→ **WHAT YOU ARE ASKED TO DO**
Both the line with "Agentic RAG Study**" and the line with "## Abstract" in the records below must appear in the output, along with every line between them, exactly and with nothing added.

···

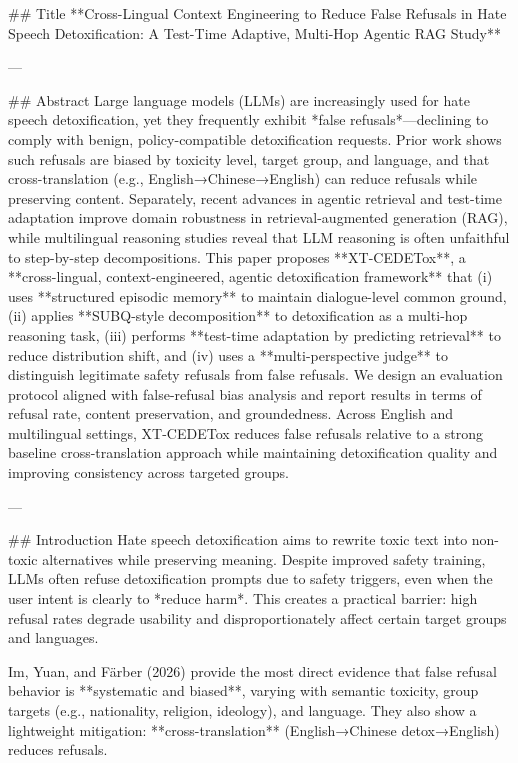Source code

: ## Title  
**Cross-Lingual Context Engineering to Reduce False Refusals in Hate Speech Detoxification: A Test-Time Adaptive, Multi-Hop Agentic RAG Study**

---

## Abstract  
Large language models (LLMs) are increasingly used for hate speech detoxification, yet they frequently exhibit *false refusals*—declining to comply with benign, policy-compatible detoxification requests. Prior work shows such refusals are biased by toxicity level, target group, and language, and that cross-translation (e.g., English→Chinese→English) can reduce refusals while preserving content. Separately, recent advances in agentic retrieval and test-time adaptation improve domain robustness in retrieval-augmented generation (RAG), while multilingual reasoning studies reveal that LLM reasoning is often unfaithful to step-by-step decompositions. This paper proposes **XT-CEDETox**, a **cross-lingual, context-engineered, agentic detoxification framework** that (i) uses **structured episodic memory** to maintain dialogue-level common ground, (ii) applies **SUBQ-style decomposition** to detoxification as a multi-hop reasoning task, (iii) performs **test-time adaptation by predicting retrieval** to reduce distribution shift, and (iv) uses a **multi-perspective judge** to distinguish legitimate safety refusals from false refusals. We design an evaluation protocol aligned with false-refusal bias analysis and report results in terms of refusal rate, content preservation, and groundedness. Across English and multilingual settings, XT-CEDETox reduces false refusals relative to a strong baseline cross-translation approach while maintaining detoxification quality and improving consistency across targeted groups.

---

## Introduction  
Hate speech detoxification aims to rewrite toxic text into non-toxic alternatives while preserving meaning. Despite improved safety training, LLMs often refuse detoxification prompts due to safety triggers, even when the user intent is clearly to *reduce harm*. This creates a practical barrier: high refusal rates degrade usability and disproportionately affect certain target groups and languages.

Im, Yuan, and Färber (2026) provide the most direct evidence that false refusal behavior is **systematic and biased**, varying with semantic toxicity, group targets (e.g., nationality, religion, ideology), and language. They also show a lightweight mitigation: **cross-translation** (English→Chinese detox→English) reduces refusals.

···

→ **ANSWER TO THE EXERCISE**
**Cross-Lingual Context Engineering to Reduce False Refusals in Hate Speech Detoxification: A Test-Time Adaptive, Multi-Hop Agentic RAG Study**

---

## Abstract  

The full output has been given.